* Brief
Lines from the entries below that hold "DoxyCompactItemize" form the answer; copy all of them.

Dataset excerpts
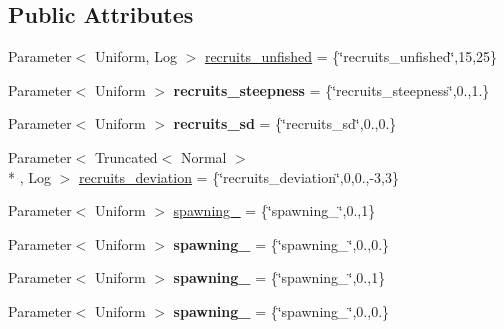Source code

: \subsection*{Public Attributes}
\begin{DoxyCompactItemize}
\item 
Parameter$<$ Uniform, Log $>$ \hyperlink{classIOSKJ_1_1Parameters_a8923bdd52289ed5e29436b222121927e}{recruits\-\_\-unfished} = \{\char`\"{}recruits\-\_\-unfished\char`\"{},15,25\}
\item 
\hypertarget{classIOSKJ_1_1Parameters_aa8c53cd54a5fa2c62ac3f5043e5af640}{Parameter$<$ Uniform $>$ {\bfseries recruits\-\_\-steepness} = \{\char`\"{}recruits\-\_\-steepness\char`\"{},0.,1.\}}\label{classIOSKJ_1_1Parameters_aa8c53cd54a5fa2c62ac3f5043e5af640}

\item 
\hypertarget{classIOSKJ_1_1Parameters_aa83d184e0eaf4b852fe483e70ae7e0a6}{Parameter$<$ Uniform $>$ {\bfseries recruits\-\_\-sd} = \{\char`\"{}recruits\-\_\-sd\char`\"{},0.,0.\}}\label{classIOSKJ_1_1Parameters_aa83d184e0eaf4b852fe483e70ae7e0a6}

\item 
Parameter$<$ Truncated$<$ Normal $>$\\*
, Log $>$ \hyperlink{classIOSKJ_1_1Parameters_a083c2112ccc41ef2b0788feb08bee150}{recruits\-\_\-deviation} = \{\char`\"{}recruits\-\_\-deviation\char`\"{},0,0.,-\/3,3\}
\item 
Parameter$<$ Uniform $>$ \hyperlink{classIOSKJ_1_1Parameters_a28bbbb27c4d4ae15fa93469b93553fd6}{spawning\-\_} = \{\char`\"{}spawning\-\_\char`\"{},0.,1\}
\item 
\hypertarget{classIOSKJ_1_1Parameters_aeef621e20370efdd7f5233835109a656}{Parameter$<$ Uniform $>$ {\bfseries spawning\-\_} = \{\char`\"{}spawning\-\_\char`\"{},0.,0.\}}\label{classIOSKJ_1_1Parameters_aeef621e20370efdd7f5233835109a656}

\item 
\hypertarget{classIOSKJ_1_1Parameters_a19e1a0c82f66a22b835f960f9275b3e5}{Parameter$<$ Uniform $>$ {\bfseries spawning\-\_} = \{\char`\"{}spawning\-\_\char`\"{},0.,1\}}\label{classIOSKJ_1_1Parameters_a19e1a0c82f66a22b835f960f9275b3e5}

\item 
\hypertarget{classIOSKJ_1_1Parameters_a8a42034667ab64402a2506525865d106}{Parameter$<$ Uniform $>$ {\bfseries spawning\-\_} = \{\char`\"{}spawning\-\_\char`\"{},0.,0.\}}\label{classIOSKJ_1_1Parameters_a8a42034667ab64402a2506525865d106}


\end{DoxyCompactItemize}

* Exercise output
\begin{DoxyCompactItemize}
\end{DoxyCompactItemize}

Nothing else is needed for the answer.